> [Exercise instructions]
Set down every entry once more, character for character.

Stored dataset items
◆ ◆ ◆ ◆ ◆ ◆ ◆
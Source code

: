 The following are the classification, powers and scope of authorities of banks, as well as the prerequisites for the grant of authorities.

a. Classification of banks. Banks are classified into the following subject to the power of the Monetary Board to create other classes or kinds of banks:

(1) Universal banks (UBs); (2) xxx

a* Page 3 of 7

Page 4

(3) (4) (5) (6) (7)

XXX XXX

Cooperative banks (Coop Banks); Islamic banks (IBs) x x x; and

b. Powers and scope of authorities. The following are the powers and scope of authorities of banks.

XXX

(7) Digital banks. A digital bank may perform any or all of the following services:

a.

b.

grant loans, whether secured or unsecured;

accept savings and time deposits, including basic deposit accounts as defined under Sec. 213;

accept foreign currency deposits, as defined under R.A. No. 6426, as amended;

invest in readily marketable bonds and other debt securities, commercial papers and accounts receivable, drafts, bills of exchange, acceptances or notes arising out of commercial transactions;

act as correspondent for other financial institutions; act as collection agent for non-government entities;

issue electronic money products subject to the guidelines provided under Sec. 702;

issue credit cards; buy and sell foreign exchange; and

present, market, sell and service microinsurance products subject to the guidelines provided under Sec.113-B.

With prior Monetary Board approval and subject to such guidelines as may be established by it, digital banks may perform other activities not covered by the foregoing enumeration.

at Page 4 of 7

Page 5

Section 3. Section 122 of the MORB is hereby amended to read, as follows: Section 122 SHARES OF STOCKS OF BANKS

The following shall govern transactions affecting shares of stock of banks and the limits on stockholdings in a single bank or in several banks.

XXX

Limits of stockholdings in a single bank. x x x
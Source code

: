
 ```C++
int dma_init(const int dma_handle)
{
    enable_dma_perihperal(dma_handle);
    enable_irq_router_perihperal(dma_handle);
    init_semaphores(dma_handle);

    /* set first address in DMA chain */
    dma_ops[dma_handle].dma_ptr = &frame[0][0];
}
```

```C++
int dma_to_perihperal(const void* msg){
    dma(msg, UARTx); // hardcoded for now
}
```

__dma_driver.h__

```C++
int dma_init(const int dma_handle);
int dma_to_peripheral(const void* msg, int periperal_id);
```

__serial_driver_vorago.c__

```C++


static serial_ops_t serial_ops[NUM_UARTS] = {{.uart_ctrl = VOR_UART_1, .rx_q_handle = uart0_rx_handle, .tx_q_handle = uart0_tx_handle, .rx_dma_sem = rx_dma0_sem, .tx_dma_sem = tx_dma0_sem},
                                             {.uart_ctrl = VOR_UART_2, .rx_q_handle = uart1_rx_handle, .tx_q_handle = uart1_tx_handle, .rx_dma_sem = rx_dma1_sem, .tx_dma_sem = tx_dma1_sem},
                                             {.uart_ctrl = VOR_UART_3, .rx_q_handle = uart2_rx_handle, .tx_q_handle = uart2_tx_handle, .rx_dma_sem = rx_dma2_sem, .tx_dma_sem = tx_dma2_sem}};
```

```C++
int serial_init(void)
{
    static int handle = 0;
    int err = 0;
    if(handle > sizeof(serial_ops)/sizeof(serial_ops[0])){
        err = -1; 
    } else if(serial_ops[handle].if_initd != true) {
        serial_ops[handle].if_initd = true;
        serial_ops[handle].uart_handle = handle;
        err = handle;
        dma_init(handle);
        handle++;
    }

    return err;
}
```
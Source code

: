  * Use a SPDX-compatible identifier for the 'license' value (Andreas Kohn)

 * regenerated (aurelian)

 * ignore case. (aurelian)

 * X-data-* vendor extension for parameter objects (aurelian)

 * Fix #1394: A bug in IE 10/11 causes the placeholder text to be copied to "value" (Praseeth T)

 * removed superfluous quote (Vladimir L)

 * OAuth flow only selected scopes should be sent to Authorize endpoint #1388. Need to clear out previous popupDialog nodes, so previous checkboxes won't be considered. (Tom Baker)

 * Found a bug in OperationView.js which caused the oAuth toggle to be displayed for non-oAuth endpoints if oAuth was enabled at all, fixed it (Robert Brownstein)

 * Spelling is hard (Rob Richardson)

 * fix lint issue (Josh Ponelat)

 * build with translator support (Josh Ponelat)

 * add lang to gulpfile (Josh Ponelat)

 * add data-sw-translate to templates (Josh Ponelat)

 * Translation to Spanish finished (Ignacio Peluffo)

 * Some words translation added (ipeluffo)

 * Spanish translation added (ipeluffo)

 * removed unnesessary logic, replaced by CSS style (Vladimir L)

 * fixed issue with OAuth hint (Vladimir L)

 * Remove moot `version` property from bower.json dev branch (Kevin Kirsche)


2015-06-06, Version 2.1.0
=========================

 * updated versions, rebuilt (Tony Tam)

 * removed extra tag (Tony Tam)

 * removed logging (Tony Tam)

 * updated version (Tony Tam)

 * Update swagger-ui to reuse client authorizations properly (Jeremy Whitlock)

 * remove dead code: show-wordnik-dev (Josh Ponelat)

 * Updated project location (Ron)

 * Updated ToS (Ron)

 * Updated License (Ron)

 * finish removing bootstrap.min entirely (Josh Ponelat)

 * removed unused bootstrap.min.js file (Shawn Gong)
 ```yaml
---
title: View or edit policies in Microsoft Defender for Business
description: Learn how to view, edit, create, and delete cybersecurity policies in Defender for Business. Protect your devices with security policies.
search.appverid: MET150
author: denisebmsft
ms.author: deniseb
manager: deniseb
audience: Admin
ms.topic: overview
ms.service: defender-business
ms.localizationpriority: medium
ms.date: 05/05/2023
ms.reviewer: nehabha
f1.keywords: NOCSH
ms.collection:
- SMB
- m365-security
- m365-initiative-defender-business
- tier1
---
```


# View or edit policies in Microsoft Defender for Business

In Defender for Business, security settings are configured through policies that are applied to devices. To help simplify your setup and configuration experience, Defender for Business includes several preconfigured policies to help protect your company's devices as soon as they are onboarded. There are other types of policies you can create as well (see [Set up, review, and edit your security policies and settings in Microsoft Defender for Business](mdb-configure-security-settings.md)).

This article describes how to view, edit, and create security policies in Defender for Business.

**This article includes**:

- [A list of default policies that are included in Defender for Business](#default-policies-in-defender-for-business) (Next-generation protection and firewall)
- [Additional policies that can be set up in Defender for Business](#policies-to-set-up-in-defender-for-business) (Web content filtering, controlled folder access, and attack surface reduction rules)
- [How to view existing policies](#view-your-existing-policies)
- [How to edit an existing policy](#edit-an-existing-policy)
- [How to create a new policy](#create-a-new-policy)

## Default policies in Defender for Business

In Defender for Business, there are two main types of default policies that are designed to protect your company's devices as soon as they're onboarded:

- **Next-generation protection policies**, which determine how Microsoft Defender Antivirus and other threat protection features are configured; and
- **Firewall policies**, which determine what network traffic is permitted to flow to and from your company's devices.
◆ ◆ ◆ ◆ ◆ ◆ ◆
> [Response to this task]
Source code

: The following are the classification, powers and scope of authorities of banks, as well as the prerequisites for the grant of authorities.

a. Classification of banks. Banks are classified into the following subject to the power of the Monetary Board to create other classes or kinds of banks:

(1) Universal banks (UBs); (2) xxx

a* Page 3 of 7

Page 4

(3) (4) (5) (6) (7)

XXX XXX

Cooperative banks (Coop Banks); Islamic banks (IBs) x x x; and

b. Powers and scope of authorities. The following are the powers and scope of authorities of banks.

XXX

(7) Digital banks. A digital bank may perform any or all of the following services:

a.

b.

grant loans, whether secured or unsecured;

accept savings and time deposits, including basic deposit accounts as defined under Sec. 213;

accept foreign currency deposits, as defined under R.A. No. 6426, as amended;

invest in readily marketable bonds and other debt securities, commercial papers and accounts receivable, drafts, bills of exchange, acceptances or notes arising out of commercial transactions;

act as correspondent for other financial institutions; act as collection agent for non-government entities;

issue electronic money products subject to the guidelines provided under Sec. 702;

issue credit cards; buy and sell foreign exchange; and

present, market, sell and service microinsurance products subject to the guidelines provided under Sec.113-B.

With prior Monetary Board approval and subject to such guidelines as may be established by it, digital banks may perform other activities not covered by the foregoing enumeration.

at Page 4 of 7

Page 5

Section 3. Section 122 of the MORB is hereby amended to read, as follows: Section 122 SHARES OF STOCKS OF BANKS

The following shall govern transactions affecting shares of stock of banks and the limits on stockholdings in a single bank or in several banks.

XXX

Limits of stockholdings in a single bank. x x x
Source code

:
 ```C++
int dma_init(const int dma_handle)
{
    enable_dma_perihperal(dma_handle);
    enable_irq_router_perihperal(dma_handle);
    init_semaphores(dma_handle);

    /* set first address in DMA chain */
    dma_ops[dma_handle].dma_ptr = &frame[0][0];
}
```

```C++
int dma_to_perihperal(const void* msg){
    dma(msg, UARTx); // hardcoded for now
}
```

__dma_driver.h__

```C++
int dma_init(const int dma_handle);
int dma_to_peripheral(const void* msg, int periperal_id);
```

__serial_driver_vorago.c__

```C++


static serial_ops_t serial_ops[NUM_UARTS] = {{.uart_ctrl = VOR_UART_1, .rx_q_handle = uart0_rx_handle, .tx_q_handle = uart0_tx_handle, .rx_dma_sem = rx_dma0_sem, .tx_dma_sem = tx_dma0_sem},
                                             {.uart_ctrl = VOR_UART_2, .rx_q_handle = uart1_rx_handle, .tx_q_handle = uart1_tx_handle, .rx_dma_sem = rx_dma1_sem, .tx_dma_sem = tx_dma1_sem},
                                             {.uart_ctrl = VOR_UART_3, .rx_q_handle = uart2_rx_handle, .tx_q_handle = uart2_tx_handle, .rx_dma_sem = rx_dma2_sem, .tx_dma_sem = tx_dma2_sem}};
```

```C++
int serial_init(void)
{
    static int handle = 0;
    int err = 0;
    if(handle > sizeof(serial_ops)/sizeof(serial_ops[0])){
        err = -1; 
    } else if(serial_ops[handle].if_initd != true) {
        serial_ops[handle].if_initd = true;
        serial_ops[handle].uart_handle = handle;
        err = handle;
        dma_init(handle);
        handle++;
    }

    return err;
}
```
Source code

:  * Use a SPDX-compatible identifier for the 'license' value (Andreas Kohn)

 * regenerated (aurelian)

 * ignore case. (aurelian)

 * X-data-* vendor extension for parameter objects (aurelian)

 * Fix #1394: A bug in IE 10/11 causes the placeholder text to be copied to "value" (Praseeth T)

 * removed superfluous quote (Vladimir L)

 * OAuth flow only selected scopes should be sent to Authorize endpoint #1388. Need to clear out previous popupDialog nodes, so previous checkboxes won't be considered. (Tom Baker)

 * Found a bug in OperationView.js which caused the oAuth toggle to be displayed for non-oAuth endpoints if oAuth was enabled at all, fixed it (Robert Brownstein)

 * Spelling is hard (Rob Richardson)

 * fix lint issue (Josh Ponelat)

 * build with translator support (Josh Ponelat)

 * add lang to gulpfile (Josh Ponelat)

 * add data-sw-translate to templates (Josh Ponelat)

 * Translation to Spanish finished (Ignacio Peluffo)

 * Some words translation added (ipeluffo)

 * Spanish translation added (ipeluffo)

 * removed unnesessary logic, replaced by CSS style (Vladimir L)

 * fixed issue with OAuth hint (Vladimir L)

 * Remove moot `version` property from bower.json dev branch (Kevin Kirsche)


2015-06-06, Version 2.1.0
=========================

 * updated versions, rebuilt (Tony Tam)

 * removed extra tag (Tony Tam)

 * removed logging (Tony Tam)

 * updated version (Tony Tam)

 * Update swagger-ui to reuse client authorizations properly (Jeremy Whitlock)

 * remove dead code: show-wordnik-dev (Josh Ponelat)

 * Updated project location (Ron)

 * Updated ToS (Ron)

 * Updated License (Ron)

 * finish removing bootstrap.min entirely (Josh Ponelat)

 * removed unused bootstrap.min.js file (Shawn Gong)
 ```yaml
---
title: View or edit policies in Microsoft Defender for Business
description: Learn how to view, edit, create, and delete cybersecurity policies in Defender for Business. Protect your devices with security policies.
search.appverid: MET150
author: denisebmsft
ms.author: deniseb
manager: deniseb
audience: Admin
ms.topic: overview
ms.service: defender-business
ms.localizationpriority: medium
ms.date: 05/05/2023
ms.reviewer: nehabha
f1.keywords: NOCSH
ms.collection:
- SMB
- m365-security
- m365-initiative-defender-business
- tier1
---
```


# View or edit policies in Microsoft Defender for Business

In Defender for Business, security settings are configured through policies that are applied to devices. To help simplify your setup and configuration experience, Defender for Business includes several preconfigured policies to help protect your company's devices as soon as they are onboarded. There are other types of policies you can create as well (see [Set up, review, and edit your security policies and settings in Microsoft Defender for Business](mdb-configure-security-settings.md)).

This article describes how to view, edit, and create security policies in Defender for Business.

**This article includes**:

- [A list of default policies that are included in Defender for Business](#default-policies-in-defender-for-business) (Next-generation protection and firewall)
- [Additional policies that can be set up in Defender for Business](#policies-to-set-up-in-defender-for-business) (Web content filtering, controlled folder access, and attack surface reduction rules)
- [How to view existing policies](#view-your-existing-policies)
- [How to edit an existing policy](#edit-an-existing-policy)
- [How to create a new policy](#create-a-new-policy)

## Default policies in Defender for Business

In Defender for Business, there are two main types of default policies that are designed to protect your company's devices as soon as they're onboarded:

- **Next-generation protection policies**, which determine how Microsoft Defender Antivirus and other threat protection features are configured; and
- **Firewall policies**, which determine what network traffic is permitted to flow to and from your company's devices.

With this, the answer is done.